*** Entries supplied Section Begins ***
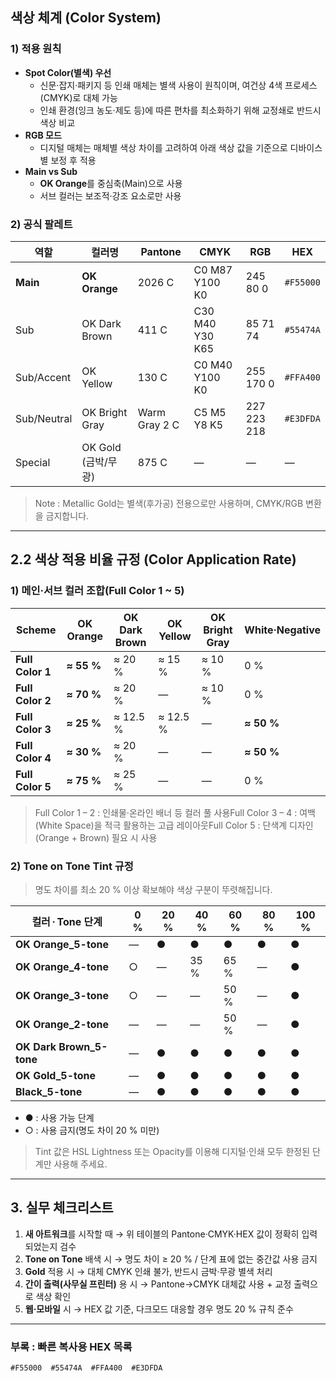 ## 색상 체계 (Color System)

### 1) 적용 원칙

- **Spot Color(별색) 우선**
    - 신문·잡지·패키지 등 인쇄 매체는 별색 사용이 원칙이며, 여건상 4색 프로세스(CMYK)로 대체 가능
    - 인쇄 환경(잉크 농도·제도 등)에 따른 편차를 최소화하기 위해 교정쇄로 반드시 색상 비교
- **RGB 모드**
    - 디지털 매체는 매체별 색상 차이를 고려하여 아래 색상 값을 기준으로 디바이스별 보정 후 적용
- **Main vs Sub**
    - **OK Orange**를 중심축(Main)으로 사용
    - 서브 컬러는 보조적·강조 요소로만 사용

### 2) 공식 팔레트

| 역할 | 컬러명 | Pantone | CMYK | RGB | HEX |
| --- | --- | --- | --- | --- | --- |
| **Main** | **OK Orange** | 2026 C | C0 M87 Y100 K0 | 245 80 0 | `#F55000` |
| Sub | OK Dark Brown | 411 C | C30 M40 Y30 K65 | 85 71 74 | `#55474A` |
| Sub/Accent | OK Yellow | 130 C | C0 M40 Y100 K0 | 255 170 0 | `#FFA400` |
| Sub/Neutral | OK Bright Gray | Warm Gray 2 C | C5 M5 Y8 K5 | 227 223 218 | `#E3DFDA` |
| Special | OK Gold (금박/무광) | 875 C | — | — | — |

> Note : Metallic Gold는 별색(후가공) 전용으로만 사용하며, CMYK/RGB 변환을 금지합니다.
> 

---

## 2.2 색상 적용 비율 규정 (Color Application Rate)

### 1) 메인·서브 컬러 조합(Full Color 1 ~ 5)

| Scheme | OK Orange | OK Dark Brown | OK Yellow | OK Bright Gray | White·Negative |
| --- | --- | --- | --- | --- | --- |
| **Full Color 1** | **≈ 55 %** | ≈ 20 % | ≈ 15 % | ≈ 10 % | 0 % |
| **Full Color 2** | **≈ 70 %** | ≈ 20 % | — | ≈ 10 % | 0 % |
| **Full Color 3** | **≈ 25 %** | ≈ 12.5 % | ≈ 12.5 % | — | **≈ 50 %** |
| **Full Color 4** | **≈ 30 %** | ≈ 20 % | — | — | **≈ 50 %** |
| **Full Color 5** | **≈ 75 %** | ≈ 25 % | — | — | 0 % |

> Full Color 1 – 2 : 인쇄물·온라인 배너 등 컬러 풀 사용Full Color 3 – 4 : 여백(White Space)을 적극 활용하는 고급 레이아웃Full Color 5 : 단색계 디자인(Orange + Brown) 필요 시 사용
> 

### 2) Tone on Tone Tint 규정

> 명도 차이를 최소 20 % 이상 확보해야 색상 구분이 뚜렷해집니다.
> 

| 컬러 · Tone 단계 | 0 % | 20 % | 40 % | 60 % | 80 % | 100 % |
| --- | --- | --- | --- | --- | --- | --- |
| **OK Orange_5-tone** | — | ● | ● | ● | ● | ● |
| **OK Orange_4-tone** | ○ | — | 35 % | 65 % | — | ● |
| **OK Orange_3-tone** | ○ | — | — | 50 % | — | ● |
| **OK Orange_2-tone** | — | — | — | 50 % | — | ● |
| **OK Dark Brown_5-tone** | — | ● | ● | ● | ● | ● |
| **OK Gold_5-tone** | — | ● | ● | ● | ● | ● |
| **Black_5-tone** | — | ● | ● | ● | ● | ● |
- ● : 사용 가능 단계
- ○ : 사용 금지(명도 차이 20 % 미만)

> Tint 값은 HSL Lightness 또는 Opacity를 이용해 디지털·인쇄 모두 한정된 단계만 사용해 주세요.
> 

---

## 3. 실무 체크리스트

1. **새 아트워크**를 시작할 때 → 위 테이블의 Pantone·CMYK·HEX 값이 정확히 입력되었는지 검수
2. **Tone on Tone** 배색 시 → 명도 차이 ≥ 20 % / 단계 표에 없는 중간값 사용 금지
3. **Gold** 적용 시 → 대체 CMYK 인쇄 불가, 반드시 금박·무광 별색 처리
4. **간이 출력(사무실 프린터)** 용 시 → Pantone→CMYK 대체값 사용 + 교정 출력으로 색상 확인
5. **웹·모바일** 시 → HEX 값 기준, 다크모드 대응할 경우 명도 20 % 규칙 준수

---

### 부록 : 빠른 복사용 HEX 목록

```
#F55000  #55474A  #FFA400  #E3DFDA

```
*** Entries supplied Section Ends ***
- **Task**:
For each entry, repeat its text exactly and leave out any picture it holds.

- **Result of this task**:
 ## 색상 체계 (Color System)

### 1) 적용 원칙

- **Spot Color(별색) 우선**
    - 신문·잡지·패키지 등 인쇄 매체는 별색 사용이 원칙이며, 여건상 4색 프로세스(CMYK)로 대체 가능
    - 인쇄 환경(잉크 농도·제도 등)에 따른 편차를 최소화하기 위해 교정쇄로 반드시 색상 비교
- **RGB 모드**
    - 디지털 매체는 매체별 색상 차이를 고려하여 아래 색상 값을 기준으로 디바이스별 보정 후 적용
- **Main vs Sub**
    - **OK Orange**를 중심축(Main)으로 사용
    - 서브 컬러는 보조적·강조 요소로만 사용

### 2) 공식 팔레트

| 역할 | 컬러명 | Pantone | CMYK | RGB | HEX |
| --- | --- | --- | --- | --- | --- |
| **Main** | **OK Orange** | 2026 C | C0 M87 Y100 K0 | 245 80 0 | `#F55000` |
| Sub | OK Dark Brown | 411 C | C30 M40 Y30 K65 | 85 71 74 | `#55474A` |
| Sub/Accent | OK Yellow | 130 C | C0 M40 Y100 K0 | 255 170 0 | `#FFA400` |
| Sub/Neutral | OK Bright Gray | Warm Gray 2 C | C5 M5 Y8 K5 | 227 223 218 | `#E3DFDA` |
| Special | OK Gold (금박/무광) | 875 C | — | — | — |

> Note : Metallic Gold는 별색(후가공) 전용으로만 사용하며, CMYK/RGB 변환을 금지합니다.
> 

---

## 2.2 색상 적용 비율 규정 (Color Application Rate)

### 1) 메인·서브 컬러 조합(Full Color 1 ~ 5)

| Scheme | OK Orange | OK Dark Brown | OK Yellow | OK Bright Gray | White·Negative |
| --- | --- | --- | --- | --- | --- |
| **Full Color 1** | **≈ 55 %** | ≈ 20 % | ≈ 15 % | ≈ 10 % | 0 % |
| **Full Color 2** | **≈ 70 %** | ≈ 20 % | — | ≈ 10 % | 0 % |
| **Full Color 3** | **≈ 25 %** | ≈ 12.5 % | ≈ 12.5 % | — | **≈ 50 %** |
| **Full Color 4** | **≈ 30 %** | ≈ 20 % | — | — | **≈ 50 %** |
| **Full Color 5** | **≈ 75 %** | ≈ 25 % | — | — | 0 % |

> Full Color 1 – 2 : 인쇄물·온라인 배너 등 컬러 풀 사용Full Color 3 – 4 : 여백(White Space)을 적극 활용하는 고급 레이아웃Full Color 5 : 단색계 디자인(Orange + Brown) 필요 시 사용
> 

### 2) Tone on Tone Tint 규정

> 명도 차이를 최소 20 % 이상 확보해야 색상 구분이 뚜렷해집니다.
> 

| 컬러 · Tone 단계 | 0 % | 20 % | 40 % | 60 % | 80 % | 100 % |
| --- | --- | --- | --- | --- | --- | --- |
| **OK Orange_5-tone** | — | ● | ● | ● | ● | ● |
| **OK Orange_4-tone** | ○ | — | 35 % | 65 % | — | ● |
| **OK Orange_3-tone** | ○ | — | — | 50 % | — | ● |
| **OK Orange_2-tone** | — | — | — | 50 % | — | ● |
| **OK Dark Brown_5-tone** | — | ● | ● | ● | ● | ● |
| **OK Gold_5-tone** | — | ● | ● | ● | ● | ● |
| **Black_5-tone** | — | ● | ● | ● | ● | ● |
- ● : 사용 가능 단계
- ○ : 사용 금지(명도 차이 20 % 미만)

> Tint 값은 HSL Lightness 또는 Opacity를 이용해 디지털·인쇄 모두 한정된 단계만 사용해 주세요.
> 

---

## 3. 실무 체크리스트

1. **새 아트워크**를 시작할 때 → 위 테이블의 Pantone·CMYK·HEX 값이 정확히 입력되었는지 검수
2. **Tone on Tone** 배색 시 → 명도 차이 ≥ 20 % / 단계 표에 없는 중간값 사용 금지
3. **Gold** 적용 시 → 대체 CMYK 인쇄 불가, 반드시 금박·무광 별색 처리
4. **간이 출력(사무실 프린터)** 용 시 → Pantone→CMYK 대체값 사용 + 교정 출력으로 색상 확인
5. **웹·모바일** 시 → HEX 값 기준, 다크모드 대응할 경우 명도 20 % 규칙 준수

---

### 부록 : 빠른 복사용 HEX 목록

```
#F55000  #55474A  #FFA400  #E3DFDA

```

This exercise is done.